Sa présence dans le film s’était imposée à la suite d’un concours de circonstances étalé sur deux ans. En 1966, la jeune femme avait décroché un poste à la station de radio CJMS après avoir été couronnée Miss Province de Québec. C’est dans le cadre de ses fonctions qu’elle a interviewé le chanteur français Michel Page, ce qui a mené à l’enregistrement de quelques disques en duo.

«Nous faisions une émission de télévision sur le site d’Expo 67 quand Denys Héroux m’a remarquée. Il a voulu me faire passer une audition et j’ai eu le rôle de Valérie. Le tournage a commencé en septembre 1968 et le souvenir que j’en ai, c’est qu’on a ri tout le long. Par contre, je n’ai pas dit à mes parents qu’il y avait de la nudité», mentionne Danielle Ouimet.

La tempête a frappé si fort que ses contrecoups l’ont affectée durablement. «Pour ma carrière, ça n’a pas été facile. On ne me prenait pas au sérieux. Par bonheur, Jean-Pierre Coallier m’a aidée en m’offrant du travail à la station de radio CFGL. Une autre qui m’a appuyée est Dominique Michel. J’ai fait des tournées en sa compagnie, en plus de jouer dans la série télévisée Dominique. Grâce à elle, j’ai pu changer mon image», fait-elle observer.

Une autre expérience qui lui a permis de s’affirmer fut sa participation au documentaire Les filles du Roy, réalisé par Anne-Claire Poirier. Sorti en 1974, il jetait un regard critique sur l’image qu’on projetait de la femme. Pour dramatiser le propos, une scène a été tournée, montrant une personne debout, couverte de bandelettes à la manière d’une momie. Elle tournait sur elle-même pendant que la comédienne Dyne Mousseau lisait un texte en voix off.
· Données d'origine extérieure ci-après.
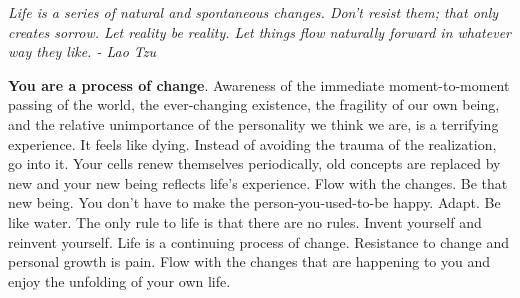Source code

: \documentclass[a4paper,hidelinks]{article}
\begin{document}
\newpage

\begin{center}
\textit{
Life is a series of natural and spontaneous changes. Don't resist them; that only creates sorrow. Let reality be reality. Let things flow naturally forward in whatever way they like. - Lao Tzu
}
\end{center}

\textbf{You are a process of change}.
Awareness of the immediate moment-to-moment passing of the world, the ever-changing existence, the fragility of our own being, and the relative unimportance of the personality we think we are, is a terrifying experience.
It feels like dying.
Instead of avoiding the trauma of the realization, go into it.
Your cells renew themselves periodically, old concepts are replaced by new and your new being reflects life’s experience.
Flow with the changes.
Be that new being.
You don’t have to make the person-you-used-to-be happy.
Adapt.
Be like water.
The only rule to life is that there are no rules.
Invent yourself and reinvent yourself.
Life is a continuing process of change.
Resistance to change and personal growth is pain.
Flow with the changes that are happening to you and enjoy the unfolding of your own life.


\end{document}
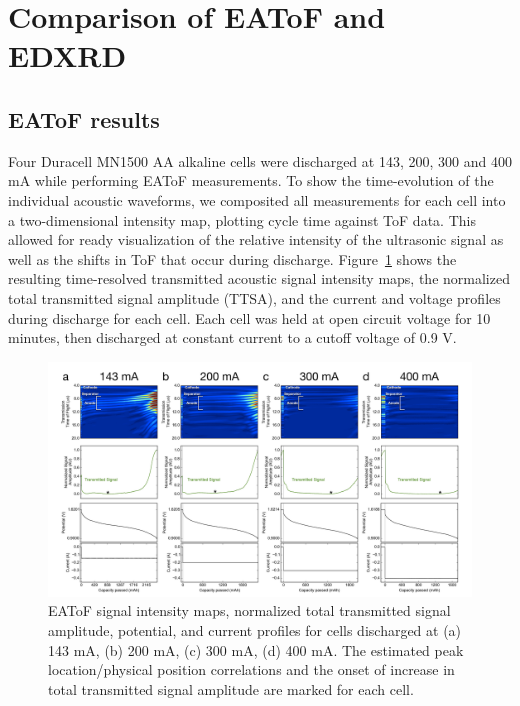 \section{Comparison of EAToF and EDXRD}
\subsection{EAToF results}
Four Duracell MN1500 AA alkaline cells were discharged at 143, 200, 300 and 400 mA while performing EAToF measurements. To show the time-evolution of the individual acoustic waveforms, we composited all measurements for each cell into a two-dimensional intensity map, plotting cycle time against ToF data. This allowed for ready visualization of the relative intensity of the ultrasonic signal as well as the shifts in ToF that occur during discharge. Figure~\ref{fig:alkbwrates} shows the resulting time-resolved transmitted acoustic signal intensity maps, the normalized total transmitted signal amplitude (TTSA), and the current and voltage profiles during discharge for each cell. Each cell was held at open circuit voltage for 10 minutes, then discharged at constant current to a cutoff voltage of 0.9 V.

\begin{figure}[htb]
  \centering
    \includegraphics[width=1.00\textwidth]{ch5-alkbw/images/Fig1_v2.png}
    \caption[EAToF results for alkaline AA cells discharged at multiple rates.]{EAToF signal intensity maps, normalized total transmitted signal amplitude, potential, and current profiles for cells discharged at (a) 143 mA, (b) 200 mA, (c) 300 mA, (d) 400 mA. The estimated peak location/physical position correlations and the onset of increase in total transmitted signal amplitude are marked for each cell.}
    \label{fig:alkbwrates}
\end{figure}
«Elle disait: ‘‘Regarde-moi et arrête de rêver’’ pendant que j’apparaissais, entièrement nue. Cela constituait l’antithèse de l’image que j’avais projetée jusque-là. Je voulais aller ailleurs», affirme Danielle Ouimet. En montrant son corps sans artifices, nullement idéalisé, la comédienne a fermé la boucle sur un chapitre de sa vie qu’elle refuse toutefois de renier.

«Valérie, c’est ce qui m’a mise au monde. Il a été vendu dans une quarantaine de pays, un fait que peu de gens savent, et il a exprimé une volonté de casser tous les tabous, fait valoir la comédienne. J’aurais préféré me faire connaître en tant qu’animatrice, mais ce film, je l’assume complètement. Je prépare même un documentaire pour ARTV. On prévoit le diffuser l’automne prochain.»